Médiathèque baha'ie |
Article de presse du journal Le Monde source 29/11/1998: www.lemonde.fr Le lent étranglement de la communauté bahaïe en Iran |
Le
lent étranglement de la communauté bahaïe en Iran
Article
de HENRI TINCQ
LA
COMMUNAUTÉ bahaïe célèbre le centième anniversaire de sa présence en France,
à l'initiative, en 1898, d'une jeune Américaine, May Bolles, résidant à Paris.
Venus de toute l'Europe, 2 500 fidèles sont attendus lors d'un congrès bahaï,
qui se tient du vendredi 27 au dimanche 29 novembre à Paris. Il sera suivi,
le 5 décembre, d'un colloque inter religieux, marqué par la présence de personnalités
musulmanes, catholiques, protestantes, agnostiques et juives. Ces manifestations
de solidarité s'adressent à une minorité religieuse qui est l'une des plus persécutées
au monde, par l'Iran des mollahs, et qui revendique un total de 6 millions de
croyants.La " foi bahaïe " est née d'un mouvement de réforme sociale et morale
- le " babisme " - lancé en Perse au milieu du siècle dernier par un jeune marchand
de Chiraz, Ali Mohamad, appelé par son nom mystique " Bab ", qui préconise l'égalité
des droits entre les hommes et les femmes, l'éducation obligatoire avec priorité
pour les filles, la réduction des écarts entre pauvres et riches. Poursuivi
comme révolutionnaire, le " Bab " est fusillé le 9 juillet 1850 à Tabriz.
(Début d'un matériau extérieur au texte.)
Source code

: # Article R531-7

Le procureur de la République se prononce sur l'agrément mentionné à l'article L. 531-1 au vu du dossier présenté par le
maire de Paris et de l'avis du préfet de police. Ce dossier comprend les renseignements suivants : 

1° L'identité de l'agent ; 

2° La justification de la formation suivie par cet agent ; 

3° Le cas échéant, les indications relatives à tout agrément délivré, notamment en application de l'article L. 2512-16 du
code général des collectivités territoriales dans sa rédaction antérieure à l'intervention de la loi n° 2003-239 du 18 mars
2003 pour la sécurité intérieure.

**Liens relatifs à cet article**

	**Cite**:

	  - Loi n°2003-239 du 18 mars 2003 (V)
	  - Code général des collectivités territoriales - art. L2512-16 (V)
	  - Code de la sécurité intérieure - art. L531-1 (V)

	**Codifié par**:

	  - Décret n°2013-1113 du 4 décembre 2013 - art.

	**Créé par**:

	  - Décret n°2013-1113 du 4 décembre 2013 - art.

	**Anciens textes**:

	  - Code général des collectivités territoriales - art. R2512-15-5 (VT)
C'est
Hossein Ali Nouri (18171892), fils d'un dignitaire de la cour persane, appelé
Baha'u'llah (la gloire de Dieu), qui prend la relève et devient le " messager
divin universel " annoncé par le " Bab ", fondateur de cette foi bahaïe. L'essentiel
de la foi bahaïe est contenu dans le message de Baha'u'llah, qui veut promouvoir
l'" unicité " de Dieu et la paix du monde par l'unité des hommes et des religions.
Dotés d'un statut consultatif auprès des Nations unies, les bahaïs s'attachent
en particulier à la promotion de la condition féminine, à l'abolition de toute
discrimination, au respect de l'écologie mondiale, au dialogue entre les religions.
Ils se distinguent par une vie intellectuelle riche, autour de leurs nombreuses
associations de médecins, d'architectes, de chefs d'entreprise ou d'artistes.
Mais l'histoire de la foi bahaïe, c'est aussi celle d'un long défilé de persécutions
en Iran, où elle est née, et où ses 400 000 fidèles - en dépit des changements
de dynastie et de régime - sont considérés comme des citoyens de seconde zone.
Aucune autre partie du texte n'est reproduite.